3

Considering that a kitten is a young cat by itself, is it grammatically correct to say "baby kitten"? Or is "baby kitten" awkward as it would mean something like "baby young cat"?

5
  • 1
    Kitten means a "baby cat". I think baby in baby kitten is a term of endearment.
    – user 66974
    Jun 8, 2018 at 8:35
  • 3
    Is there a 'teenager' kitten, slightly older than 'baby' but not quite an adult cat? I suppose baby kitten can be contrasted with an older kitten.
    – Lawrence
    Jun 8, 2018 at 8:42
  • 1
    I agree with @Lawrence. "Kitten" can apply to a fairly large feline (in human terms, "kitten" probably covers "new born" right through to "tween" or even "teenager"). Sometimes the evidence of kittenhood (!?) comes through behaviour where the physical characteristics and size suggest "cat". I think the phrase "baby kitten" is probably just clarifying age.

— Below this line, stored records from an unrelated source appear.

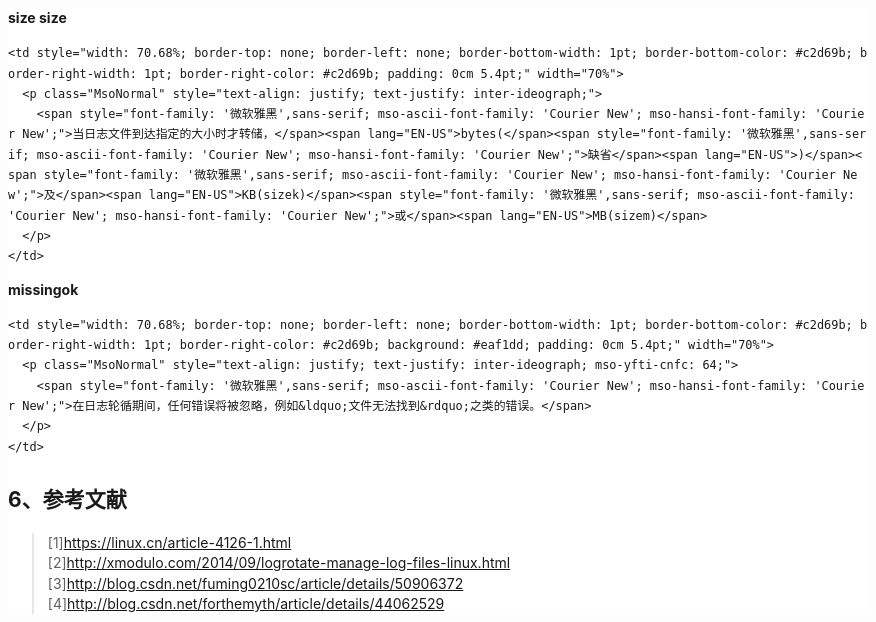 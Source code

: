   <tr>
    <td style="width: 29.32%; border-right-width: 1pt; border-bottom-width: 1pt; border-left-width: 1pt; border-right-color: #c2d69b; border-bottom-color: #c2d69b; border-left-color: #c2d69b; border-top: none; padding: 0cm 5.4pt;" width="29%">
      <p class="MsoNormal" style="text-align: justify; text-justify: inter-ideograph; mso-yfti-cnfc: 4;">
        <strong><span lang="EN-US">size size&nbsp;&nbsp;&nbsp;&nbsp;&nbsp;&nbsp;&nbsp;&nbsp;&nbsp;&nbsp;&nbsp;&nbsp;&nbsp;&nbsp;&nbsp; </span></strong>
      </p>
    </td>
    
    <td style="width: 70.68%; border-top: none; border-left: none; border-bottom-width: 1pt; border-bottom-color: #c2d69b; border-right-width: 1pt; border-right-color: #c2d69b; padding: 0cm 5.4pt;" width="70%">
      <p class="MsoNormal" style="text-align: justify; text-justify: inter-ideograph;">
        <span style="font-family: '微软雅黑',sans-serif; mso-ascii-font-family: 'Courier New'; mso-hansi-font-family: 'Courier New';">当日志文件到达指定的大小时才转储，</span><span lang="EN-US">bytes(</span><span style="font-family: '微软雅黑',sans-serif; mso-ascii-font-family: 'Courier New'; mso-hansi-font-family: 'Courier New';">缺省</span><span lang="EN-US">)</span><span style="font-family: '微软雅黑',sans-serif; mso-ascii-font-family: 'Courier New'; mso-hansi-font-family: 'Courier New';">及</span><span lang="EN-US">KB(sizek)</span><span style="font-family: '微软雅黑',sans-serif; mso-ascii-font-family: 'Courier New'; mso-hansi-font-family: 'Courier New';">或</span><span lang="EN-US">MB(sizem)</span>
      </p>
    </td>
  </tr>
  
  <tr>
    <td style="width: 29.32%; border-right-width: 1pt; border-bottom-width: 1pt; border-left-width: 1pt; border-right-color: #c2d69b; border-bottom-color: #c2d69b; border-left-color: #c2d69b; border-top: none; background: #eaf1dd; padding: 0cm 5.4pt;" width="29%">
      <p class="MsoNormal" style="text-align: justify; text-justify: inter-ideograph; mso-yfti-cnfc: 68;">
        <strong><span lang="EN-US">missingok</span></strong>
      </p>
    </td>
    
    <td style="width: 70.68%; border-top: none; border-left: none; border-bottom-width: 1pt; border-bottom-color: #c2d69b; border-right-width: 1pt; border-right-color: #c2d69b; background: #eaf1dd; padding: 0cm 5.4pt;" width="70%">
      <p class="MsoNormal" style="text-align: justify; text-justify: inter-ideograph; mso-yfti-cnfc: 64;">
        <span style="font-family: '微软雅黑',sans-serif; mso-ascii-font-family: 'Courier New'; mso-hansi-font-family: 'Courier New';">在日志轮循期间，任何错误将被忽略，例如&ldquo;文件无法找到&rdquo;之类的错误。</span>
      </p>
    </td>
  </tr>
</table>

## <span id="6">6、参考文献</span>

> [1]https://linux.cn/article-4126-1.html  
> [2]http://xmodulo.com/2014/09/logrotate-manage-log-files-linux.html  
> [3]http://blog.csdn.net/fuming0210sc/article/details/50906372  
> [4]http://blog.csdn.net/forthemyth/article/details/44062529
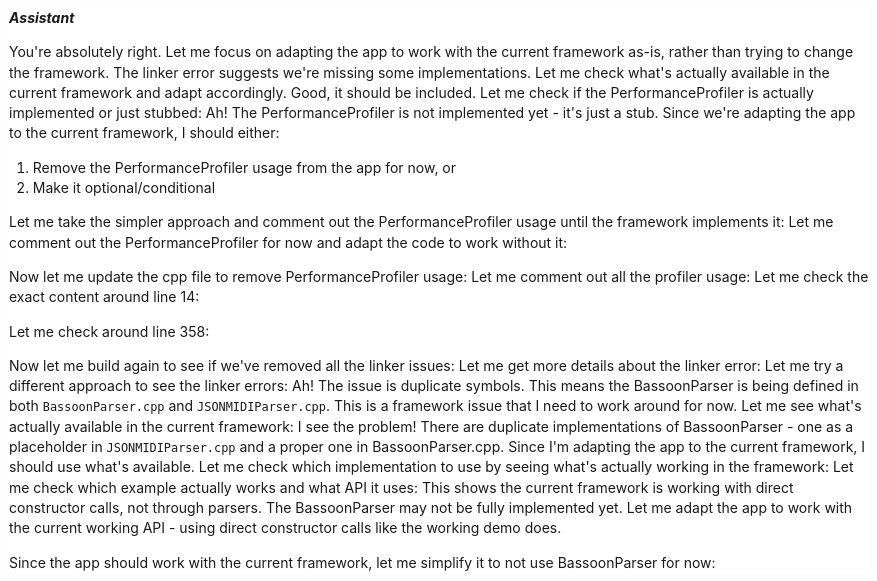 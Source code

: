 
_**Assistant**_

You're absolutely right. Let me focus on adapting the app to work with the current framework as-is, rather than trying to change the framework. The linker error suggests we're missing some implementations. Let me check what's actually available in the current framework and adapt accordingly. Good, it should be included. Let me check if the PerformanceProfiler is actually implemented or just stubbed: Ah! The PerformanceProfiler is not implemented yet - it's just a stub. Since we're adapting the app to the current framework, I should either:

1. Remove the PerformanceProfiler usage from the app for now, or 
2. Make it optional/conditional

Let me take the simpler approach and comment out the PerformanceProfiler usage until the framework implements it: Let me comment out the PerformanceProfiler for now and adapt the code to work without it: 
```

```
Now let me update the cpp file to remove PerformanceProfiler usage: Let me comment out all the profiler usage: Let me check the exact content around line 14: 
```

```

```

```
Let me check around line 358: 
```

```
Now let me build again to see if we've removed all the linker issues: Let me get more details about the linker error: Let me try a different approach to see the linker errors: Ah! The issue is duplicate symbols. This means the BassoonParser is being defined in both `BassoonParser.cpp` and `JSONMIDIParser.cpp`. This is a framework issue that I need to work around for now. Let me see what's actually available in the current framework: I see the problem! There are duplicate implementations of BassoonParser - one as a placeholder in `JSONMIDIParser.cpp` and a proper one in BassoonParser.cpp. Since I'm adapting the app to the current framework, I should use what's available. Let me check which implementation to use by seeing what's actually working in the framework: Let me check which example actually works and what API it uses: This shows the current framework is working with direct constructor calls, not through parsers. The BassoonParser may not be fully implemented yet. Let me adapt the app to work with the current working API - using direct constructor calls like the working demo does.

Since the app should work with the current framework, let me simplify it to not use BassoonParser for now: 
```

```

```

```
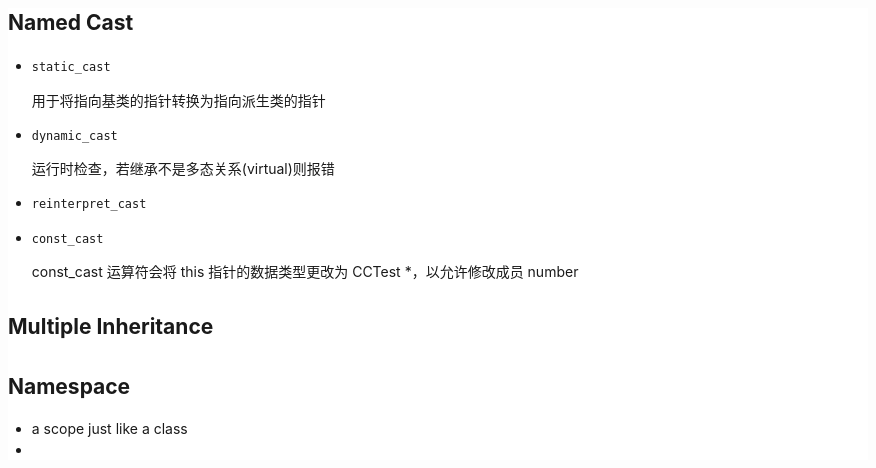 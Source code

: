 ## Named Cast

+ `static_cast`
    
    用于将指向基类的指针转换为指向派生类的指针

+ `dynamic_cast`
    
    运行时检查，若继承不是多态关系(virtual)则报错
    
+ `reinterpret_cast`
+ `const_cast`
    
    const_cast 运算符会将 this 指针的数据类型更改为 CCTest *，以允许修改成员 number

## Multiple Inheritance

## Namespace
+ a scope just like a class
+  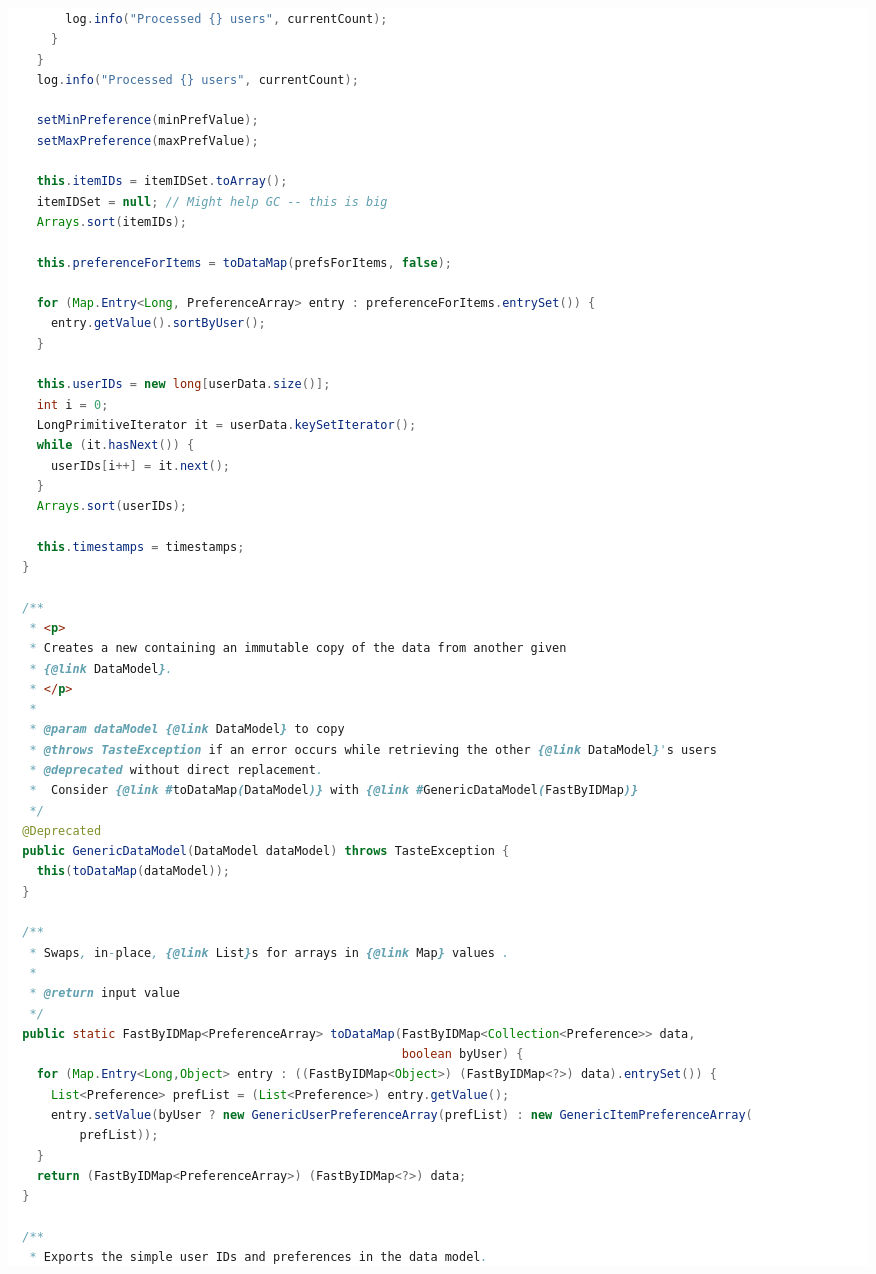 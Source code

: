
 ```java
        log.info("Processed {} users", currentCount);
      }
    }
    log.info("Processed {} users", currentCount);

    setMinPreference(minPrefValue);
    setMaxPreference(maxPrefValue);

    this.itemIDs = itemIDSet.toArray();
    itemIDSet = null; // Might help GC -- this is big
    Arrays.sort(itemIDs);

    this.preferenceForItems = toDataMap(prefsForItems, false);

    for (Map.Entry<Long, PreferenceArray> entry : preferenceForItems.entrySet()) {
      entry.getValue().sortByUser();
    }

    this.userIDs = new long[userData.size()];
    int i = 0;
    LongPrimitiveIterator it = userData.keySetIterator();
    while (it.hasNext()) {
      userIDs[i++] = it.next();
    }
    Arrays.sort(userIDs);

    this.timestamps = timestamps;
  }

  /**
   * <p>
   * Creates a new containing an immutable copy of the data from another given
   * {@link DataModel}.
   * </p>
   *
   * @param dataModel {@link DataModel} to copy
   * @throws TasteException if an error occurs while retrieving the other {@link DataModel}'s users
   * @deprecated without direct replacement.
   *  Consider {@link #toDataMap(DataModel)} with {@link #GenericDataModel(FastByIDMap)}
   */
  @Deprecated
  public GenericDataModel(DataModel dataModel) throws TasteException {
    this(toDataMap(dataModel));
  }
  
  /**
   * Swaps, in-place, {@link List}s for arrays in {@link Map} values .
   * 
   * @return input value
   */
  public static FastByIDMap<PreferenceArray> toDataMap(FastByIDMap<Collection<Preference>> data,
                                                       boolean byUser) {
    for (Map.Entry<Long,Object> entry : ((FastByIDMap<Object>) (FastByIDMap<?>) data).entrySet()) {
      List<Preference> prefList = (List<Preference>) entry.getValue();
      entry.setValue(byUser ? new GenericUserPreferenceArray(prefList) : new GenericItemPreferenceArray(
          prefList));
    }
    return (FastByIDMap<PreferenceArray>) (FastByIDMap<?>) data;
  }

  /**
   * Exports the simple user IDs and preferences in the data model.
``` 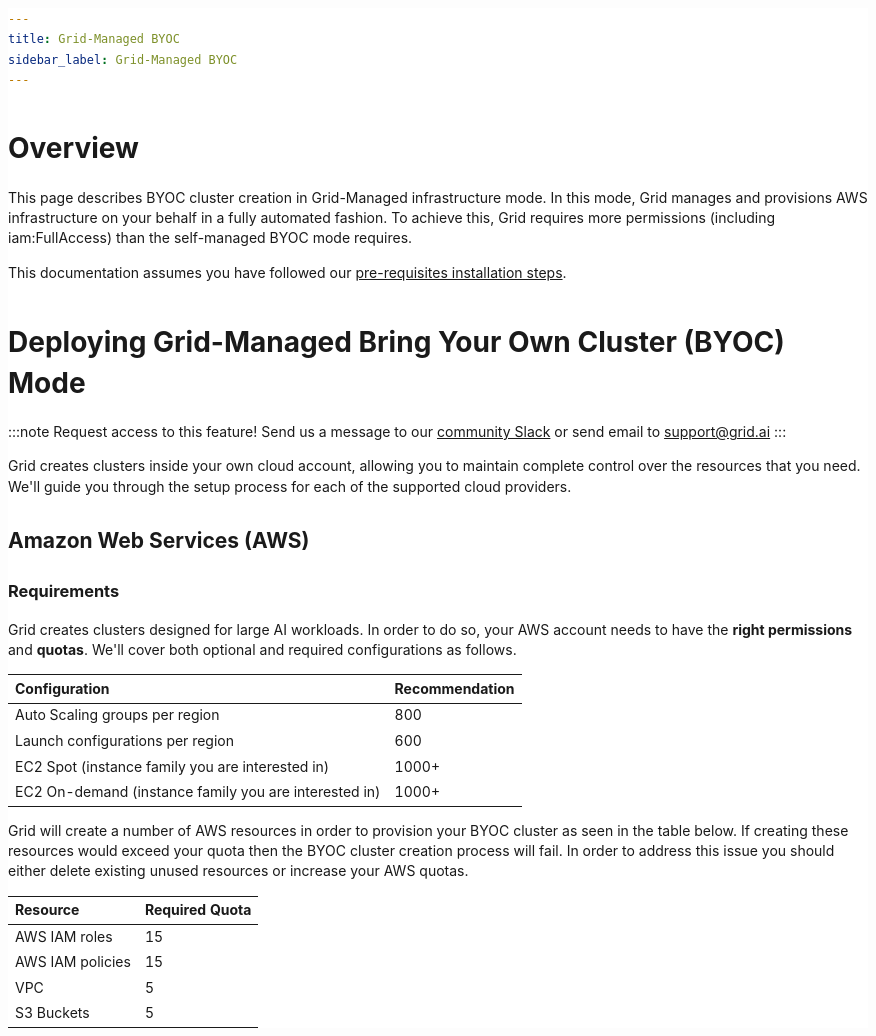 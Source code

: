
 ```yaml
---
title: Grid-Managed BYOC
sidebar_label: Grid-Managed BYOC
---
```


# Overview

This page describes BYOC cluster creation in Grid-Managed infrastructure mode. In this mode, Grid manages and provisions AWS infrastructure on your behalf in a fully automated fashion. To achieve this, Grid requires more permissions (including iam:FullAccess) than the self-managed BYOC mode requires.

This documentation assumes you have followed our [pre-requisites installation steps](./prereq-installation).

# Deploying Grid-Managed Bring Your Own Cluster (BYOC) Mode

:::note
Request access to this feature! Send us a message to our [community Slack](https://gridai-community.slack.com) or send email to [support@grid.ai](mailto:support@grid.ai)
:::

Grid creates clusters inside your own cloud account, allowing you to maintain complete control over the resources that you need. We'll guide you through the setup process for each of the supported cloud providers.

## Amazon Web Services \(AWS\)

### Requirements

Grid creates clusters designed for large AI workloads. In order to do so, your AWS account needs to have the **right permissions** and **quotas**. We'll cover both optional and required configurations as follows.

| Configuration | Recommendation |
| :--- | :--- |
| Auto Scaling groups per region | 800 |
| Launch configurations per region | 600 |
| EC2 Spot \(instance family you are interested in\) | 1000+ |
| EC2 On-demand \(instance family you are interested in\) | 1000+ |

Grid will create a number of AWS resources in order to provision your BYOC cluster as seen in the table below. If creating these resources would exceed your quota then the BYOC cluster creation process will fail. In order to address this issue you should either delete existing unused resources or increase your AWS quotas.

| Resource | Required Quota |
| :--- | :--- |
| AWS IAM roles | 15 |
| AWS IAM policies | 15 |
| VPC | 5 |
| S3 Buckets | 5 |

It does feel redundant, though.
    – Pam
    Jun 8, 2018 at 8:56
  • 1
  • It is as grammatical as "red car" and "dry water".
    – Jim
    Jun 11, 2018 at 2:29

1 Answer 1

6

Yes, "baby kitten" is allowable. It could be considered somewhat redundant, but it's a sort of redundancy that serves to act as a way of making the phrase more emphatic, e.g., "Look at how cute the baby kittens are!"